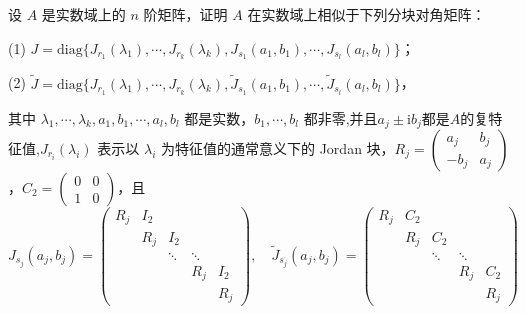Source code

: \documentclass[../../main.tex]{subfiles}
\begin{document}
\begin{proposition}[实数域上的广义Jordan标准型]\label{proposition:广义Jordan标准型}
设 $A$ 是实数域上的 $n$ 阶矩阵，证明 $A$ 在实数域上相似于下列分块对角矩阵：

(1) $J = \mathrm{diag}\{J_{r_1}(\lambda_1),\cdots,J_{r_k}(\lambda_k),J_{s_1}(a_1,b_1),\cdots,J_{s_l}(a_l,b_l)\}$；

(2) $\widetilde{J} = \mathrm{diag}\{J_{r_1}(\lambda_1),\cdots,J_{r_k}(\lambda_k),\widetilde{J}_{s_1}(a_1,b_1),\cdots,\widetilde{J}_{s_l}(a_l,b_l)\}$，

其中 $\lambda_1,\cdots,\lambda_k,a_1,b_1,\cdots,a_l,b_l$ 都是实数，$b_1,\cdots,b_l$ 都非零,并且$a_j\pm \mathrm{i}b_j$都是$A$的复特征值,$J_{r_i}(\lambda_i)$ 表示以 $\lambda_i$ 为特征值的通常意义下的 Jordan 块，$R_j = \begin{pmatrix}a_j & b_j \\ -b_j & a_j\end{pmatrix}$，$C_2 = \begin{pmatrix}0 & 0 \\ 1 & 0\end{pmatrix}$，且
\[
J_{s_j}(a_j,b_j) = 
\begin{pmatrix}
R_j & I_2 & & \\
& R_j & I_2 & \\
& & \ddots & \ddots \\
& & & R_j & I_2 \\
& & & & R_j
\end{pmatrix}, \quad
\widetilde{J}_{s_j}(a_j,b_j) = 
\begin{pmatrix}
R_j & C_2 & & \\
& R_j & C_2 & \\
& & \ddots & \ddots \\
& & & R_j & C_2 \\
& & & & R_j
\end{pmatrix}
\]
\end{proposition}
\end{document}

· · · · · · ·

◆ Your goal ◆
Pick out the lines above that hold the string "cdots" and show them.

◆ Written response ◆
(1) $J = \mathrm{diag}\{J_{r_1}(\lambda_1),\cdots,J_{r_k}(\lambda_k),J_{s_1}(a_1,b_1),\cdots,J_{s_l}(a_l,b_l)\}$；
(2) $\widetilde{J} = \mathrm{diag}\{J_{r_1}(\lambda_1),\cdots,J_{r_k}(\lambda_k),\widetilde{J}_{s_1}(a_1,b_1),\cdots,\widetilde{J}_{s_l}(a_l,b_l)\}$，
其中 $\lambda_1,\cdots,\lambda_k,a_1,b_1,\cdots,a_l,b_l$ 都是实数，$b_1,\cdots,b_l$ 都非零,并且$a_j\pm \mathrm{i}b_j$都是$A$的复特征值,$J_{r_i}(\lambda_i)$ 表示以 $\lambda_i$ 为特征值的通常意义下的 Jordan 块，$R_j = \begin{pmatrix}a_j & b_j \\ -b_j & a_j\end{pmatrix}$，$C_2 = \begin{pmatrix}0 & 0 \\ 1 & 0\end{pmatrix}$，且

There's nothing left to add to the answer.